[Collection entries]
────────────────
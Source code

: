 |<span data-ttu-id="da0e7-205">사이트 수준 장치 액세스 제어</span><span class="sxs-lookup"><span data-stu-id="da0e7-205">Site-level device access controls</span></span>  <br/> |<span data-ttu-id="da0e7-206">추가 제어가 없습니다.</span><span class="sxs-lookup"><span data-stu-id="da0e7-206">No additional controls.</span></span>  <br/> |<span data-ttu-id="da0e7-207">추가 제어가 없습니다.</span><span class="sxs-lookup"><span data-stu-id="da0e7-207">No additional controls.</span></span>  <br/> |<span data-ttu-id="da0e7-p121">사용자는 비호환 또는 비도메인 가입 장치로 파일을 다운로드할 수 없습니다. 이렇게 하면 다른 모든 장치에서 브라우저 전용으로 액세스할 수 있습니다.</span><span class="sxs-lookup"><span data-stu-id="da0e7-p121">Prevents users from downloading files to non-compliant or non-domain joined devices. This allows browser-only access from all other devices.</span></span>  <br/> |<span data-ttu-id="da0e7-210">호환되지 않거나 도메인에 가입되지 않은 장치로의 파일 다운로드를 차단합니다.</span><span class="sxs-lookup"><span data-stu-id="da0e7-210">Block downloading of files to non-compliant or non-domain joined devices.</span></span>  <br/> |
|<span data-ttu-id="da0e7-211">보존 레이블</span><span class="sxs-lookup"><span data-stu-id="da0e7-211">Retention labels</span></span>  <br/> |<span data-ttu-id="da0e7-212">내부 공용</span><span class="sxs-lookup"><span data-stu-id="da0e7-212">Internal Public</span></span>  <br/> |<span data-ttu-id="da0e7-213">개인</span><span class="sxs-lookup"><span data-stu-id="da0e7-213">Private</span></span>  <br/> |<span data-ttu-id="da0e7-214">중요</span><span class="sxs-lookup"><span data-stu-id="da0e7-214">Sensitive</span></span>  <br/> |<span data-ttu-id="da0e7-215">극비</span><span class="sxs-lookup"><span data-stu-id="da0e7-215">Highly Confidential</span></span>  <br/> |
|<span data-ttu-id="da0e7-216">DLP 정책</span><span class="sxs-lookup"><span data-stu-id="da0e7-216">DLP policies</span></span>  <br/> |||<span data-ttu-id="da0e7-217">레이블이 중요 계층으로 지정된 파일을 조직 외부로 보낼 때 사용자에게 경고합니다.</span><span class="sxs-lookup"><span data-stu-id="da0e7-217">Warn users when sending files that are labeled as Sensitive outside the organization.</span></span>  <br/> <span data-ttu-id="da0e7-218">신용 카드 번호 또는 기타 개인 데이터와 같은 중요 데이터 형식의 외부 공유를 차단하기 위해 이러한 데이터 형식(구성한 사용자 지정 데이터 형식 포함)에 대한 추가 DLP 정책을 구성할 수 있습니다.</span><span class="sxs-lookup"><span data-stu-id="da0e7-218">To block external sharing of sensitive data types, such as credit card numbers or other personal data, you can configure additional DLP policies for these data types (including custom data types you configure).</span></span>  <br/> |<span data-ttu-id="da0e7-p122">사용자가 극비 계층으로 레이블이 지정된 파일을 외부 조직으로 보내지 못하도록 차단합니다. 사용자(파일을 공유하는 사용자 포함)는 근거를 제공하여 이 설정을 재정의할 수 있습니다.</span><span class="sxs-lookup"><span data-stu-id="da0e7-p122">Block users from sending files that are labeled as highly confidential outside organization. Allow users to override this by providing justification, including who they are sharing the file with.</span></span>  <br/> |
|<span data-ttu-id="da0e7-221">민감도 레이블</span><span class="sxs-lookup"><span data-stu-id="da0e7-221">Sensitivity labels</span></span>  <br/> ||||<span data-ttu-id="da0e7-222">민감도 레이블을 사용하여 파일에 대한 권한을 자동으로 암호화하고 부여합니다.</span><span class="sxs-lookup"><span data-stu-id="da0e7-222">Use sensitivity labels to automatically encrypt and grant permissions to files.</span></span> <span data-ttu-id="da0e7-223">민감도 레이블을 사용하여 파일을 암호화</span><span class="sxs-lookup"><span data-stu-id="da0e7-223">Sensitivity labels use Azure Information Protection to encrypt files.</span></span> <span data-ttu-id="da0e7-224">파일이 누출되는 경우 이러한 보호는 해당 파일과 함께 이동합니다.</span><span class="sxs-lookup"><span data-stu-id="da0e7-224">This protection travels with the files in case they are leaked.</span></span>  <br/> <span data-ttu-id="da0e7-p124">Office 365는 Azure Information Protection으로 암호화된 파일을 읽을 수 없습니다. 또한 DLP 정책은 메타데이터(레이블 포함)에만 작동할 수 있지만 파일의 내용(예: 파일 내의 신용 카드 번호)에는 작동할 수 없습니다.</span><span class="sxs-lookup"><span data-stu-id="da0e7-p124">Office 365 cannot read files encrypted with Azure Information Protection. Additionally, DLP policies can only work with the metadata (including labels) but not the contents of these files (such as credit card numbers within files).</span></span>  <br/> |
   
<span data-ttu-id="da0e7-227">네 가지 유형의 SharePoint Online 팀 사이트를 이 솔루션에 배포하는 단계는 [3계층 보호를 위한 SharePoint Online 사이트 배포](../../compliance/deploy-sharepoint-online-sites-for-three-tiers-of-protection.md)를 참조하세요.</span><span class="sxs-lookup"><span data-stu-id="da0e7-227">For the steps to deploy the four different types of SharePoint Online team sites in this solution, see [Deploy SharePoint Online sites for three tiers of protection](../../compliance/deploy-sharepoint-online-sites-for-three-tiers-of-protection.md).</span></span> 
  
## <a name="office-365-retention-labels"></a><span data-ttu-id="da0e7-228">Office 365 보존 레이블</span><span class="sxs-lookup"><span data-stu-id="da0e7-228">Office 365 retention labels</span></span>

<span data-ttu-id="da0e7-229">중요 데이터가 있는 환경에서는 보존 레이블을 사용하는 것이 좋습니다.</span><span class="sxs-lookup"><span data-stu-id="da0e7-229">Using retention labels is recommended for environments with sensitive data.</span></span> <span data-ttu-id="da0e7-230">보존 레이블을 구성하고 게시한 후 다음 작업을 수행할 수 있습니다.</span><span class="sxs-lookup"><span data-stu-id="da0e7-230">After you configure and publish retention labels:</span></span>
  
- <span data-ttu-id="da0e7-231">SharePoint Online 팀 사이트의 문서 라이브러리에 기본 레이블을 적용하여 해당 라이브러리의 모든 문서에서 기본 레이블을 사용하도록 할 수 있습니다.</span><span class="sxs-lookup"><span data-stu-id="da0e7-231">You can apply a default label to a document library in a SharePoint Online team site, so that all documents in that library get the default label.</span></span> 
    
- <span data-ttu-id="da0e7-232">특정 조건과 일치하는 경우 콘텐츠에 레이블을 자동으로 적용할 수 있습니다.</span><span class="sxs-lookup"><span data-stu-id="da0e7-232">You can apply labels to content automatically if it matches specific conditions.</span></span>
────────────────
## TASK GOAL:
A faithful, word-for-word transcription of the data above is required.

## YOUR RESPONSE:
Source code

: |<span data-ttu-id="da0e7-205">사이트 수준 장치 액세스 제어</span><span class="sxs-lookup"><span data-stu-id="da0e7-205">Site-level device access controls</span></span>  <br/> |<span data-ttu-id="da0e7-206">추가 제어가 없습니다.</span><span class="sxs-lookup"><span data-stu-id="da0e7-206">No additional controls.</span></span>  <br/> |<span data-ttu-id="da0e7-207">추가 제어가 없습니다.</span><span class="sxs-lookup"><span data-stu-id="da0e7-207">No additional controls.</span></span>  <br/> |<span data-ttu-id="da0e7-p121">사용자는 비호환 또는 비도메인 가입 장치로 파일을 다운로드할 수 없습니다. 이렇게 하면 다른 모든 장치에서 브라우저 전용으로 액세스할 수 있습니다.</span><span class="sxs-lookup"><span data-stu-id="da0e7-p121">Prevents users from downloading files to non-compliant or non-domain joined devices. This allows browser-only access from all other devices.</span></span>  <br/> |<span data-ttu-id="da0e7-210">호환되지 않거나 도메인에 가입되지 않은 장치로의 파일 다운로드를 차단합니다.</span><span class="sxs-lookup"><span data-stu-id="da0e7-210">Block downloading of files to non-compliant or non-domain joined devices.</span></span>  <br/> |
|<span data-ttu-id="da0e7-211">보존 레이블</span><span class="sxs-lookup"><span data-stu-id="da0e7-211">Retention labels</span></span>  <br/> |<span data-ttu-id="da0e7-212">내부 공용</span><span class="sxs-lookup"><span data-stu-id="da0e7-212">Internal Public</span></span>  <br/> |<span data-ttu-id="da0e7-213">개인</span><span class="sxs-lookup"><span data-stu-id="da0e7-213">Private</span></span>  <br/> |<span data-ttu-id="da0e7-214">중요</span><span class="sxs-lookup"><span data-stu-id="da0e7-214">Sensitive</span></span>  <br/> |<span data-ttu-id="da0e7-215">극비</span><span class="sxs-lookup"><span data-stu-id="da0e7-215">Highly Confidential</span></span>  <br/> |
|<span data-ttu-id="da0e7-216">DLP 정책</span><span class="sxs-lookup"><span data-stu-id="da0e7-216">DLP policies</span></span>  <br/> |||<span data-ttu-id="da0e7-217">레이블이 중요 계층으로 지정된 파일을 조직 외부로 보낼 때 사용자에게 경고합니다.</span><span class="sxs-lookup"><span data-stu-id="da0e7-217">Warn users when sending files that are labeled as Sensitive outside the organization.</span></span>  <br/> <span data-ttu-id="da0e7-218">신용 카드 번호 또는 기타 개인 데이터와 같은 중요 데이터 형식의 외부 공유를 차단하기 위해 이러한 데이터 형식(구성한 사용자 지정 데이터 형식 포함)에 대한 추가 DLP 정책을 구성할 수 있습니다.</span><span class="sxs-lookup"><span data-stu-id="da0e7-218">To block external sharing of sensitive data types, such as credit card numbers or other personal data, you can configure additional DLP policies for these data types (including custom data types you configure).</span></span>  <br/> |<span data-ttu-id="da0e7-p122">사용자가 극비 계층으로 레이블이 지정된 파일을 외부 조직으로 보내지 못하도록 차단합니다. 사용자(파일을 공유하는 사용자 포함)는 근거를 제공하여 이 설정을 재정의할 수 있습니다.</span><span class="sxs-lookup"><span data-stu-id="da0e7-p122">Block users from sending files that are labeled as highly confidential outside organization. Allow users to override this by providing justification, including who they are sharing the file with.</span></span>  <br/> |
|<span data-ttu-id="da0e7-221">민감도 레이블</span><span class="sxs-lookup"><span data-stu-id="da0e7-221">Sensitivity labels</span></span>  <br/> ||||<span data-ttu-id="da0e7-222">민감도 레이블을 사용하여 파일에 대한 권한을 자동으로 암호화하고 부여합니다.</span><span class="sxs-lookup"><span data-stu-id="da0e7-222">Use sensitivity labels to automatically encrypt and grant permissions to files.</span></span> <span data-ttu-id="da0e7-223">민감도 레이블을 사용하여 파일을 암호화</span><span class="sxs-lookup"><span data-stu-id="da0e7-223">Sensitivity labels use Azure Information Protection to encrypt files.</span></span> <span data-ttu-id="da0e7-224">파일이 누출되는 경우 이러한 보호는 해당 파일과 함께 이동합니다.</span><span class="sxs-lookup"><span data-stu-id="da0e7-224">This protection travels with the files in case they are leaked.</span></span>  <br/> <span data-ttu-id="da0e7-p124">Office 365는 Azure Information Protection으로 암호화된 파일을 읽을 수 없습니다. 또한 DLP 정책은 메타데이터(레이블 포함)에만 작동할 수 있지만 파일의 내용(예: 파일 내의 신용 카드 번호)에는 작동할 수 없습니다.</span><span class="sxs-lookup"><span data-stu-id="da0e7-p124">Office 365 cannot read files encrypted with Azure Information Protection. Additionally, DLP policies can only work with the metadata (including labels) but not the contents of these files (such as credit card numbers within files).</span></span>  <br/> |
   
<span data-ttu-id="da0e7-227">네 가지 유형의 SharePoint Online 팀 사이트를 이 솔루션에 배포하는 단계는 [3계층 보호를 위한 SharePoint Online 사이트 배포](../../compliance/deploy-sharepoint-online-sites-for-three-tiers-of-protection.md)를 참조하세요.</span><span class="sxs-lookup"><span data-stu-id="da0e7-227">For the steps to deploy the four different types of SharePoint Online team sites in this solution, see [Deploy SharePoint Online sites for three tiers of protection](../../compliance/deploy-sharepoint-online-sites-for-three-tiers-of-protection.md).</span></span> 
  
## <a name="office-365-retention-labels"></a><span data-ttu-id="da0e7-228">Office 365 보존 레이블</span><span class="sxs-lookup"><span data-stu-id="da0e7-228">Office 365 retention labels</span></span>

<span data-ttu-id="da0e7-229">중요 데이터가 있는 환경에서는 보존 레이블을 사용하는 것이 좋습니다.</span><span class="sxs-lookup"><span data-stu-id="da0e7-229">Using retention labels is recommended for environments with sensitive data.</span></span> <span data-ttu-id="da0e7-230">보존 레이블을 구성하고 게시한 후 다음 작업을 수행할 수 있습니다.</span><span class="sxs-lookup"><span data-stu-id="da0e7-230">After you configure and publish retention labels:</span></span>
  
- <span data-ttu-id="da0e7-231">SharePoint Online 팀 사이트의 문서 라이브러리에 기본 레이블을 적용하여 해당 라이브러리의 모든 문서에서 기본 레이블을 사용하도록 할 수 있습니다.</span><span class="sxs-lookup"><span data-stu-id="da0e7-231">You can apply a default label to a document library in a SharePoint Online team site, so that all documents in that library get the default label.</span></span> 
    
- <span data-ttu-id="da0e7-232">특정 조건과 일치하는 경우 콘텐츠에 레이블을 자동으로 적용할 수 있습니다.</span><span class="sxs-lookup"><span data-stu-id="da0e7-232">You can apply labels to content automatically if it matches specific conditions.</span></span>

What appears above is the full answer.